Er iſt ſehr lüſtern nach Inſekten, beſonders nach Spinnen.
Das kleine Tier iſt ſo klug, daß ein Titi, den wir auf un-
ſerem Kanoe nach Angoſtura brachten, die Tafeln zu Cuviers
Tableau élémentaire d’histoire naturelle ganz gut unter-
ſchied. Dieſe Kupfer ſind nicht koloriert, und doch ſtreckte der
Titi raſch die kleine Hand aus, in der Hoffnung, eine Heu-
ſchrecke oder eine Weſpe zu erhaſchen, ſo oft wir ihm die
11. Tafel vorhielten, auf der dieſe Inſekten abgebildet ſind.

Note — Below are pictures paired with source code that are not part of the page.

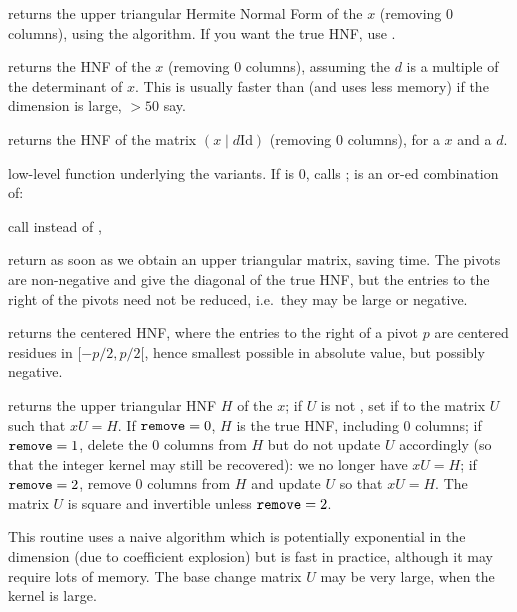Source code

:  returns the upper triangular Hermite Normal Form of the
 $x$ (removing $0$ columns), using the  algorithm. If you
want the true HNF, use .

 returns the HNF of the  $x$
(removing $0$ columns), assuming the  $d$ is a multiple of the
determinant of $x$. This is usually faster than  (and uses less
memory) if the dimension is large, $> 50$ say.

 returns the HNF of the matrix $(x \mid d
\text{Id})$ (removing $0$ columns), for a  $x$ and a  $d$.

 low-level function underlying the
 variants. If  is $0$, calls ;
 is an or-ed combination of:

\item {} call  instead of ,

\item {} return as soon as we obtain an upper triangular matrix,
saving time. The pivots are non-negative and give the diagonal of the true HNF,
but the entries to the right of the pivots need not be reduced, i.e.~they may be
large or negative.

\item {} returns the centered HNF, where the entries to the right of
a pivot $p$ are centered residues in $[-p/2, p/2[$, hence smallest possible in
absolute value, but possibly negative.

 returns the upper triangular HNF
$H$ of the  $x$; if $U$ is not , set if to the matrix $U$ such
that $x U = H$. If $\kbd{remove} = 0$, $H$ is the true HNF, including $0$ columns;
if $\kbd{remove} = 1$, delete the $0$ columns from $H$ but do not update $U$
accordingly (so that the integer kernel may still be recovered): we no longer have
$x U = H$; if $\kbd{remove} = 2$, remove $0$ columns from $H$ and update $U$ so
that $x U = H$. The matrix $U$ is square and invertible unless $\kbd{remove} = 2$.

This routine uses a naive algorithm which is potentially exponential in the
dimension (due to coefficient explosion) but is fast in practice, although it
may require lots of memory. The base change matrix $U$ may be very large,
when the kernel is large.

Zeigte man ihm Skelette oder Köpfe von Säugetieren, blieb
er völlig gleichgültig. 1 Setzt man mehrere dieſer kleinen Affen,
die im ſelben Käfig beiſammen ſind, dem Regen aus, und
fällt die gewöhnliche Lufttemperatur raſch um 2 bis 3°, ſo
ſchlingen ſie ſich den Schwanz, der übrigens kein Wickelſchwanz
iſt, um den Hals und verſchränken Arme und Beine, um ſich
gegenſeitig zu erwärmen. Die indianiſchen Jäger erzählten
uns, man finde in den Wäldern häufig Haufen von 10, 12
ſolcher Affen, die erbärmlich ſchreien, weil die auswärts Stehen-
den in den Knäuel hinein möchten, um Wärme und Schutz
zu finden. Schießt man mit Pfeilen, die in Curare des-
templado (in verdünntes Gift) getaucht ſind, auf einen ſolchen
Knäuel, ſo fängt man viele junge Affen auf einmal lebendig.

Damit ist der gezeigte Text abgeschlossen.